Eastwards Autu commanded the landing-places on the shore, and served to protect the reservoirs; it lay under the shadow of a rock, on which was built, facing the insular temple of Melkarth, protector of mariners, a sanctuary of almost equal antiquity dedicated to his namesake of the mainland.* The latter divinity was probably the representative of the legendary Samemrum, who had built his village on the coast, while Usôos had founded his on the ocean. He was the Baalsamîm of starry tunic, lord of heaven and king of the sun.

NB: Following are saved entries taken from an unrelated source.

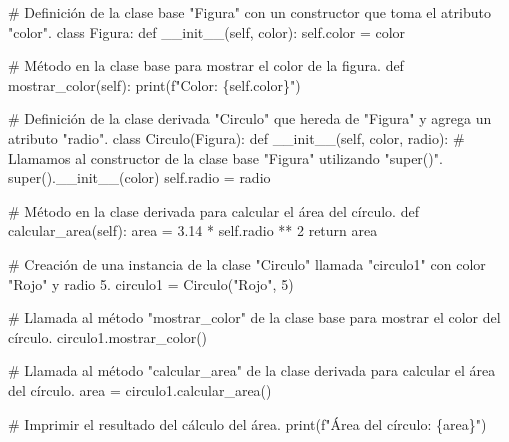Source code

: \documentclass[
  a4paper,
  DIV=11,
  numbers=noendperiod,
  onepage,
  openany]{scrreprt}
\newenvironment{Shaded}{\begin{snugshade}}{\end{snugshade}}
\newcommand{\BuiltInTok}[1]{\textcolor[rgb]{0.00,0.23,0.31}{#1}}
\newcommand{\CommentTok}[1]{\textcolor[rgb]{0.37,0.37,0.37}{#1}}
\newcommand{\ControlFlowTok}[1]{\textcolor[rgb]{0.00,0.23,0.31}{#1}}
\newcommand{\DecValTok}[1]{\textcolor[rgb]{0.68,0.00,0.00}{#1}}
\newcommand{\FloatTok}[1]{\textcolor[rgb]{0.68,0.00,0.00}{#1}}
\newcommand{\FunctionTok}[1]{\textcolor[rgb]{0.28,0.35,0.67}{#1}}
\newcommand{\KeywordTok}[1]{\textcolor[rgb]{0.00,0.23,0.31}{#1}}
\newcommand{\NormalTok}[1]{\textcolor[rgb]{0.00,0.23,0.31}{#1}}
\newcommand{\OperatorTok}[1]{\textcolor[rgb]{0.37,0.37,0.37}{#1}}
\newcommand{\SpecialCharTok}[1]{\textcolor[rgb]{0.37,0.37,0.37}{#1}}
\newcommand{\SpecialStringTok}[1]{\textcolor[rgb]{0.13,0.47,0.30}{#1}}
\newcommand{\StringTok}[1]{\textcolor[rgb]{0.13,0.47,0.30}{#1}}
\newcommand{\VariableTok}[1]{\textcolor[rgb]{0.07,0.07,0.07}{#1}}
\begin{document}
\begin{Shaded}
\begin{Highlighting}[]
\CommentTok{\# Definición de la clase base "Figura" con un constructor que toma el atributo "color".}
\KeywordTok{class}\NormalTok{ Figura:}
    \KeywordTok{def} \FunctionTok{\_\_init\_\_}\NormalTok{(}\VariableTok{self}\NormalTok{, color):}
        \VariableTok{self}\NormalTok{.color }\OperatorTok{=}\NormalTok{ color}

    \CommentTok{\# Método en la clase base para mostrar el color de la figura.}
    \KeywordTok{def}\NormalTok{ mostrar\_color(}\VariableTok{self}\NormalTok{):}
        \BuiltInTok{print}\NormalTok{(}\SpecialStringTok{f"Color: }\SpecialCharTok{\{}\VariableTok{self}\SpecialCharTok{.}\NormalTok{color}\SpecialCharTok{\}}\SpecialStringTok{"}\NormalTok{)}

\CommentTok{\# Definición de la clase derivada "Circulo" que hereda de "Figura" y agrega un atributo "radio".}
\KeywordTok{class}\NormalTok{ Circulo(Figura):}
    \KeywordTok{def} \FunctionTok{\_\_init\_\_}\NormalTok{(}\VariableTok{self}\NormalTok{, color, radio):}
        \CommentTok{\# Llamamos al constructor de la clase base "Figura" utilizando "super()".}
        \BuiltInTok{super}\NormalTok{().}\FunctionTok{\_\_init\_\_}\NormalTok{(color)}
        \VariableTok{self}\NormalTok{.radio }\OperatorTok{=}\NormalTok{ radio}

    \CommentTok{\# Método en la clase derivada para calcular el área del círculo.}
    \KeywordTok{def}\NormalTok{ calcular\_area(}\VariableTok{self}\NormalTok{):}
\NormalTok{        area }\OperatorTok{=} \FloatTok{3.14} \OperatorTok{*} \VariableTok{self}\NormalTok{.radio }\OperatorTok{**} \DecValTok{2}
        \ControlFlowTok{return}\NormalTok{ area}

\CommentTok{\# Creación de una instancia de la clase "Circulo" llamada "circulo1" con color "Rojo" y radio 5.}
\NormalTok{circulo1 }\OperatorTok{=}\NormalTok{ Circulo(}\StringTok{"Rojo"}\NormalTok{, }\DecValTok{5}\NormalTok{)}

\CommentTok{\# Llamada al método "mostrar\_color" de la clase base para mostrar el color del círculo.}
\NormalTok{circulo1.mostrar\_color()}

\CommentTok{\# Llamada al método "calcular\_area" de la clase derivada para calcular el área del círculo.}
\NormalTok{area }\OperatorTok{=}\NormalTok{ circulo1.calcular\_area()}

\CommentTok{\# Imprimir el resultado del cálculo del área.}
\BuiltInTok{print}\NormalTok{(}\SpecialStringTok{f"Área del círculo: }\SpecialCharTok{\{}\NormalTok{area}\SpecialCharTok{\}}\SpecialStringTok{"}\NormalTok{)}
\end{Highlighting}
\end{Shaded}
\end{document}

* If the name has been preserved, as I believe it to be, in
that of El-Awwâtîn, the town must be that whose ruins we
find at the foot of Tell-Mashûk, and which are often
mistaken for those of Palastyrus. The temple on the summit
of the Tell was probably that of Heracles Astrochitôn
mentioned by Nonnus.

As was customary, a popular Astartê was associated with these deities of high degree, and tradition asserted that Melkarth purchased her favour by the gift of the first robe of Tyrian purple which was ever dyed. Priestesses of the goddess had dwellings in all parts of the plain, and in several places the caves are still pointed out where they entertained the devotees of the goddess. Behind Autu the ground rises abruptly, and along the face of the escarpment, half hidden by trees and brushwood, are the remains of the most important of the Tyrian burying-places, consisting of half-filled-up pits, isolated caves, and dark galleries, where whole families lie together in their last sleep. In some spots the chalky mass has been literally honeycombed by the quarrying gravedigger, and regular lines of chambers follow one another in the direction of the strata, after the fashion of the rock-cut tombs of Upper Egypt. They present a bare and dismal appearance both within and without. The entrances are narrow and arched, the ceilings low, the walls bare and colourless, unrelieved by moulding, picture, or inscription. At one place only, near the modern village of Hanaweh, a few groups of figures and coarsely cut stelae are to be found, indicating, it would seem, the burying-place of some chief of very early times.

[ [!-- IMG --]

Drawn by Boudier, from a photograph by Lortet.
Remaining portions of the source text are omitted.